Officials track pollution that comes from vehicles and industry differently. Central Oregon doesn’t monitor those emissions, mostly because it hasn’t been a problem locally, Svelund said. The region also doesn’t inspect vehicles to ensure they comply with emissions standards.
Boddie said he believes Bend is at a significant risk for having an inadequate water supply in the coming decades. Central Oregon is unique in that it relies on snowpack in the mountains for drinking water, to supply streams and for agriculture.
This year was a good snow year, but discussions about climate change should place more focus on overall trends rather than on specific years, Boddie said.
“If that snowpack starts to deteriorate, then we really run the risk of not having access to that drinking water,” he said.
Working to lower emissions
For its part, the Oregon Environmental Council has turned its focus toward harmful emissions from diesel fuel engines, such as those used in construction equipment, garbage trucks and school buses. Engines built before 2007 in particular tend to be a big source of diesel emissions, said Jen Coleman, the council’s health outreach director. The ones built after that year are 95 percent cleaner, she said.
Pollution from such sources tends to be worse along high-traffic corridors, but it can also be significant in neighborhoods, where school buses and garbage trucks pass by frequently, Coleman said.
The OEC wants the state to set a mandatory standard for diesel emissions and to provide financial incentives for companies to get older engines off the road.
“It’s a public health challenge regardless of what’s happening with climate change,” she said. “But it also happens to be the kinds of health effects that will be exacerbated by a changing climate.”
Locally, Boddie wants to further develop programs and projects, such as more bike paths on the east side of town, that encourage active modes of transportation like walking and biking instead of driving. He also hopes improving the region’s public transportation system will help get some of the cars off the road.
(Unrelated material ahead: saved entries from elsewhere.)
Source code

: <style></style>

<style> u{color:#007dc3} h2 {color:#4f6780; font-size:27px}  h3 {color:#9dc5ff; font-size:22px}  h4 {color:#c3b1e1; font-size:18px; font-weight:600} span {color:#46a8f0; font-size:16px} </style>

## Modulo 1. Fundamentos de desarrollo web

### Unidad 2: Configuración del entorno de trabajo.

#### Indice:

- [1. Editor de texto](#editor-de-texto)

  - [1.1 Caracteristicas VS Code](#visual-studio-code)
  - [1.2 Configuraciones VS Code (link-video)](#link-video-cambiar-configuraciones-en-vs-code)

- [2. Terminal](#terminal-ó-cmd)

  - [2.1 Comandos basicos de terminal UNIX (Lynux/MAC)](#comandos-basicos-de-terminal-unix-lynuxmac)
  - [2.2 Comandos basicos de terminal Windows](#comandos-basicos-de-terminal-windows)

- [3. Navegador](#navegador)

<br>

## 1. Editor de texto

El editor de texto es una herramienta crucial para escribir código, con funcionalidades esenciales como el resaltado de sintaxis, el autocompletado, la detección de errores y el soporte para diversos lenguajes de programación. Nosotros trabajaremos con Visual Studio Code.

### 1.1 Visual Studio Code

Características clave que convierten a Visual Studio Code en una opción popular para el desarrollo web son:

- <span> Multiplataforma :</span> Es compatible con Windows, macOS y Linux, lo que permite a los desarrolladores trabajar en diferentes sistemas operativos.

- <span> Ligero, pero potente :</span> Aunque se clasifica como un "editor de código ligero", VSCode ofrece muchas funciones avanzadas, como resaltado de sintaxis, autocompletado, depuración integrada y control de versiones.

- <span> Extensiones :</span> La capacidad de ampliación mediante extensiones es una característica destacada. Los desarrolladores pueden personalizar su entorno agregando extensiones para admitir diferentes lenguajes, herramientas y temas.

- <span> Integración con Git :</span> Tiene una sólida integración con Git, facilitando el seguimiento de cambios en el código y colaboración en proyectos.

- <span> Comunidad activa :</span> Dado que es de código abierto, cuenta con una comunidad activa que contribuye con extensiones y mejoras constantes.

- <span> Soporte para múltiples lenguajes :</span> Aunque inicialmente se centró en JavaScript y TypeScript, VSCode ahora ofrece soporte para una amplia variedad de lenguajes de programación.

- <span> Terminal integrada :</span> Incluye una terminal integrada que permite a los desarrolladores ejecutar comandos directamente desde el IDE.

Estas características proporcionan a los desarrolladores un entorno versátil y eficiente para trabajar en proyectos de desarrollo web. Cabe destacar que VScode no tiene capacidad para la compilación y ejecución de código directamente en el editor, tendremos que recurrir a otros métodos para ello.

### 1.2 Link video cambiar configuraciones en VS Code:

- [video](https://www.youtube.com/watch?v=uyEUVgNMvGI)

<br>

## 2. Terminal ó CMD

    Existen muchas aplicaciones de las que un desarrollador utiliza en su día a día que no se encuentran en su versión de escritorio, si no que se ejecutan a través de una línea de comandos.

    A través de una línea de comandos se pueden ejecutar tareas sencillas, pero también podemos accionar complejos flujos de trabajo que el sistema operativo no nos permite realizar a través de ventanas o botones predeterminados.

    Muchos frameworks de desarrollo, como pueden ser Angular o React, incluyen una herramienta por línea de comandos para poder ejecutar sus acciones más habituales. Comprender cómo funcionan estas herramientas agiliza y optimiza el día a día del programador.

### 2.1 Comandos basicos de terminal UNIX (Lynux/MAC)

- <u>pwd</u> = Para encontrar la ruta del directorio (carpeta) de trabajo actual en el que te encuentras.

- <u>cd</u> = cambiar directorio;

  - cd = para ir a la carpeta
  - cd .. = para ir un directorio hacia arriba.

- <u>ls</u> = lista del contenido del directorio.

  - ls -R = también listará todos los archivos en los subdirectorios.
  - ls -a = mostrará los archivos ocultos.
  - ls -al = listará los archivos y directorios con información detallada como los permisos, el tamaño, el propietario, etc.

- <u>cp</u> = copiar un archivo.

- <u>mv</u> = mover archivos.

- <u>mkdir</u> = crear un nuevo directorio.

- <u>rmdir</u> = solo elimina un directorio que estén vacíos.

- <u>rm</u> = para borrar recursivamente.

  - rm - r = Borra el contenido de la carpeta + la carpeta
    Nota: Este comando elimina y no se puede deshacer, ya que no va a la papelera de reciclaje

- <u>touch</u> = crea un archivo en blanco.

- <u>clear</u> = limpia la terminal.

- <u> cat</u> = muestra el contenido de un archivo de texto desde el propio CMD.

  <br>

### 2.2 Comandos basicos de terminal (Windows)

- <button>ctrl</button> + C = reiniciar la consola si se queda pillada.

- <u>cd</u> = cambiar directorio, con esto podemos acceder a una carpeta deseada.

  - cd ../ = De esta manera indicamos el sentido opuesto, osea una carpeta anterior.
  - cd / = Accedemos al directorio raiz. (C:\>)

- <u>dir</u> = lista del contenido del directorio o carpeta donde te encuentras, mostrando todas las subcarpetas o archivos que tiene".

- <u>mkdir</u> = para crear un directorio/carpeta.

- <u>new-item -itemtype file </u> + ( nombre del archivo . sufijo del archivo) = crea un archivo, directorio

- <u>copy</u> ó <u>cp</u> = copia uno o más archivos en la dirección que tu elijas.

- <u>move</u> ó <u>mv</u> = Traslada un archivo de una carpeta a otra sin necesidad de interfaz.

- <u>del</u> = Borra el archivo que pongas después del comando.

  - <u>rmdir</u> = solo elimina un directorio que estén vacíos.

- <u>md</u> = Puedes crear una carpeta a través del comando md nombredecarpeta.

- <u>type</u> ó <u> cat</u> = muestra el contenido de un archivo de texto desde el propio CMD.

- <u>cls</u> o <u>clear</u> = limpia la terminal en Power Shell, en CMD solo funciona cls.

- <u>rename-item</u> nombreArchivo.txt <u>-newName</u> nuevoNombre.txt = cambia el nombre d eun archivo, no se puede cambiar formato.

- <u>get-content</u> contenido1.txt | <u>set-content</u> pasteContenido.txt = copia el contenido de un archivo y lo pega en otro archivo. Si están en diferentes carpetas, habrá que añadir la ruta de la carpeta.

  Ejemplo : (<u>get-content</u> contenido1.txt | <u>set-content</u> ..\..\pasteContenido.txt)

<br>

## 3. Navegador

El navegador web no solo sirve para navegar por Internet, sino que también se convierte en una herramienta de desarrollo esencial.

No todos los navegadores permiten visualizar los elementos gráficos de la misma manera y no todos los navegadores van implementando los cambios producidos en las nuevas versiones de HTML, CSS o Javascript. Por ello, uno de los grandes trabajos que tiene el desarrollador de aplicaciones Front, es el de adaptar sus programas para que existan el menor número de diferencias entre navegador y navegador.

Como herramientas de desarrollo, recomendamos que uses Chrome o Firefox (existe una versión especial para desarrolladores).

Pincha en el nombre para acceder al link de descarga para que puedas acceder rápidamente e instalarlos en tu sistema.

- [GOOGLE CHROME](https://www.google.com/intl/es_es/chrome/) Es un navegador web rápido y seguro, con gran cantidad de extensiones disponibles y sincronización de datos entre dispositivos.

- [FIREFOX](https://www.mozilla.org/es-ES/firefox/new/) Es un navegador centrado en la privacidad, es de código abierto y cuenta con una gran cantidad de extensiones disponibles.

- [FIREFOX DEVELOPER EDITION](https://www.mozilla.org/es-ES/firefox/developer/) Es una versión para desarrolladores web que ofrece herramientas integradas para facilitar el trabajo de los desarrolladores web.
Of course, Bend’s housing crisis exacerbates the problem of vehicular emissions, because many people who live in Redmond drive to Bend for work, Boddie said.
“That creates more traffic and it’s more vehicle miles and more pollution,” he said. “Any time we’re burning more fuel, we’re making more of this fine, particulate soot and that’s the stuff that’s bad for the air quality and bad for health.”
State plan takes shape
The Oregon Health Authority’s public health division recently completed its Climate and Health Resilience Plan, a document that outlines recommendations for local health departments and others in the state for adapting to climate change and related health risks.
The report’s executive summary notes that in addition to recording its lowest snowpack on record in 2015, that year was also the state’s warmest year on record. It was also one of the state’s most severe fire seasons in modern history. Droughts were declared in 24 counties.
Drought, the report notes, can harm water quality and increase water temperatures, leading to conditions that could give rise to harmful algal blooms and waterborne diseases. Drought conditions also affect agricultural production, which the report notes could lead to an increased use of chemicals that threaten waterways. Fewer crops as the result of a drought could also drive up the cost of food, and increased carbon dioxide concentrations could lower the nutritional value in the crops themselves, the report warns.
“We’re not just talking about polar bears on shrinking ice caps anymore,” said Emily York, who coordinates the state’s Climate and Health Program. “We’re talking about our families and our children. We’re talking about the air that we breathe that will have an impact on our community health.”